## WORK INSTRUCTIONS
Copy out each line below containing "exmp".

BEGIN DATA TO PROCESS

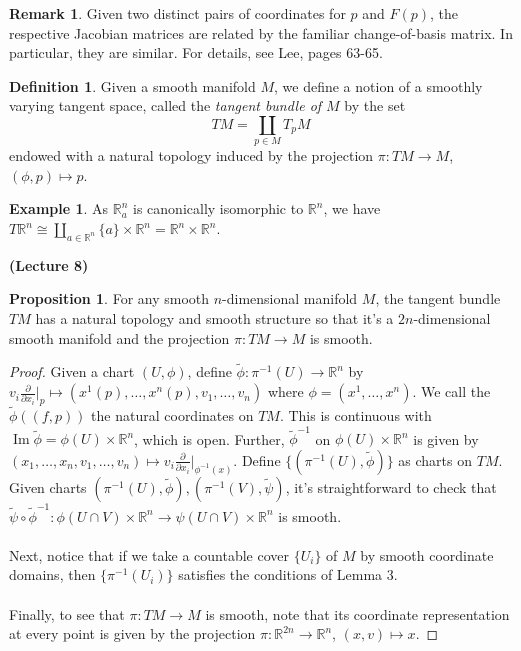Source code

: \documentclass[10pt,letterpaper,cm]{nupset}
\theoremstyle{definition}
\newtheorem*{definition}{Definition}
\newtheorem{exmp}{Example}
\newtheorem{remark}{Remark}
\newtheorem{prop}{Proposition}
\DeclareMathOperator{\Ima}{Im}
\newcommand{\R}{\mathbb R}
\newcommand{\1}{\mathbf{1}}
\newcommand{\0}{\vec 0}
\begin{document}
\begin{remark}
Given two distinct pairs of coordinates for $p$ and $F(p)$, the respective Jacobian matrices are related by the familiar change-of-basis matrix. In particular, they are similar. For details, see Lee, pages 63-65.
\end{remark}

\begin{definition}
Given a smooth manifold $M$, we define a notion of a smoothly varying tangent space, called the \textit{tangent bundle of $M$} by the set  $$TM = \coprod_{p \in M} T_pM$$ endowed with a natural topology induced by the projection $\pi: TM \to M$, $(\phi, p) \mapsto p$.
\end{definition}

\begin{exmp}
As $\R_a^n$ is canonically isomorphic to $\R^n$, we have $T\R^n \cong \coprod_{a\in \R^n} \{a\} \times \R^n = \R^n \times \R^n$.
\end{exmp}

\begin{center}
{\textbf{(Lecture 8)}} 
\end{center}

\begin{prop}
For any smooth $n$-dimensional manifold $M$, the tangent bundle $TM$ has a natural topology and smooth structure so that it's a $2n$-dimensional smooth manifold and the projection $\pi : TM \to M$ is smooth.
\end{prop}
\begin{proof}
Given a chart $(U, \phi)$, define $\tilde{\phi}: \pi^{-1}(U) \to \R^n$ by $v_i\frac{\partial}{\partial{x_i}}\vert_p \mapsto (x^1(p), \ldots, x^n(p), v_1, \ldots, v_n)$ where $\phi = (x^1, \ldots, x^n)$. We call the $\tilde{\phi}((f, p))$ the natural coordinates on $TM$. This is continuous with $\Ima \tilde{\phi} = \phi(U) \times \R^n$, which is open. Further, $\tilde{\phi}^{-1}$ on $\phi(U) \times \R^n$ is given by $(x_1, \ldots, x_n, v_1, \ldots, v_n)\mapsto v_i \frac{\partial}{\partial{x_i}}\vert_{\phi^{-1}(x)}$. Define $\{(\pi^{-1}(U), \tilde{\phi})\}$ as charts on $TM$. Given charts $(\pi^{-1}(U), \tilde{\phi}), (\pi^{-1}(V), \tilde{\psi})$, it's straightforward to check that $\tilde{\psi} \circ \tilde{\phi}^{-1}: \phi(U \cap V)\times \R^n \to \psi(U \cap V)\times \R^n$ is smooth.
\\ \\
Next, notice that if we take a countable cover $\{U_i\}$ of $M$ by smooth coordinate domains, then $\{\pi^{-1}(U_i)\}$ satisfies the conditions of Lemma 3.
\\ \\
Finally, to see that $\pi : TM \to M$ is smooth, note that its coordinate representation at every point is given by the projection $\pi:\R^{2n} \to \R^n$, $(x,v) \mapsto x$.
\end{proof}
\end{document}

END DATA TO PROCESS
BEGIN DATA TO PROCESS

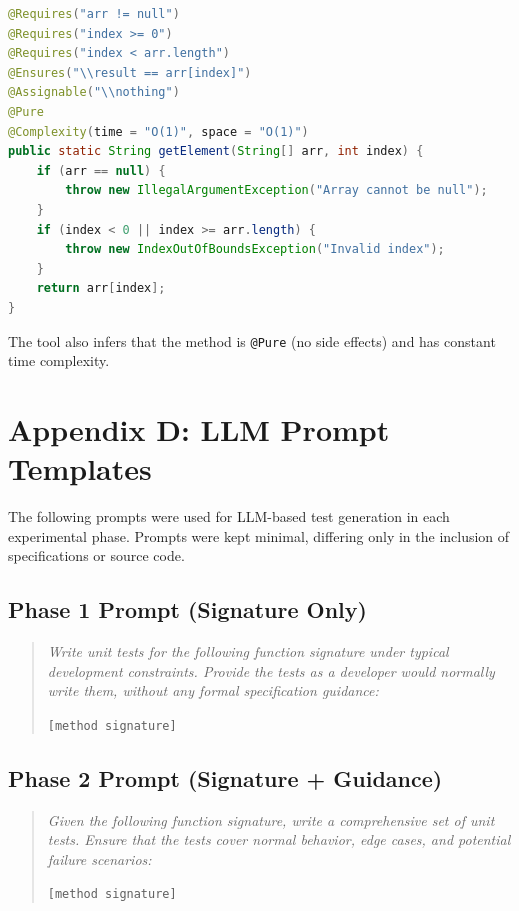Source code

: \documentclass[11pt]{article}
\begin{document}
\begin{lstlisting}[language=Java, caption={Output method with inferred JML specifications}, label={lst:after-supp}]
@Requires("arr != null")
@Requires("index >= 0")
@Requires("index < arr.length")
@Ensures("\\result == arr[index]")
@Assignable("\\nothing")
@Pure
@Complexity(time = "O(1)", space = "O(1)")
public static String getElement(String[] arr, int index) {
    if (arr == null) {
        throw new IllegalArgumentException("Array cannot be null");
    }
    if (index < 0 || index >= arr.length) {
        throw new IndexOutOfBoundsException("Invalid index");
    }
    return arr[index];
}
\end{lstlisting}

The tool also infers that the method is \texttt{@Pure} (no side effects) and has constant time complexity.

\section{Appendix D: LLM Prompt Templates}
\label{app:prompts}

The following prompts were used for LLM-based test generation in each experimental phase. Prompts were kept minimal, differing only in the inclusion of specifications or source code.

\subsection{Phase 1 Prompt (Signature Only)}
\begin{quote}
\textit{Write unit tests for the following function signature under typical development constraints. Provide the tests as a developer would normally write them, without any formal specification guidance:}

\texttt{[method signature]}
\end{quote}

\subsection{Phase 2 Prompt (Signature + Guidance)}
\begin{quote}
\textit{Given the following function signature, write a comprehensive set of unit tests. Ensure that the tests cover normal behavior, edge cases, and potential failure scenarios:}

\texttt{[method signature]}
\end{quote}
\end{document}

END DATA TO PROCESS

## RESULT OF THIS TASK
\newtheorem{exmp}{Example}
\begin{exmp}
\end{exmp}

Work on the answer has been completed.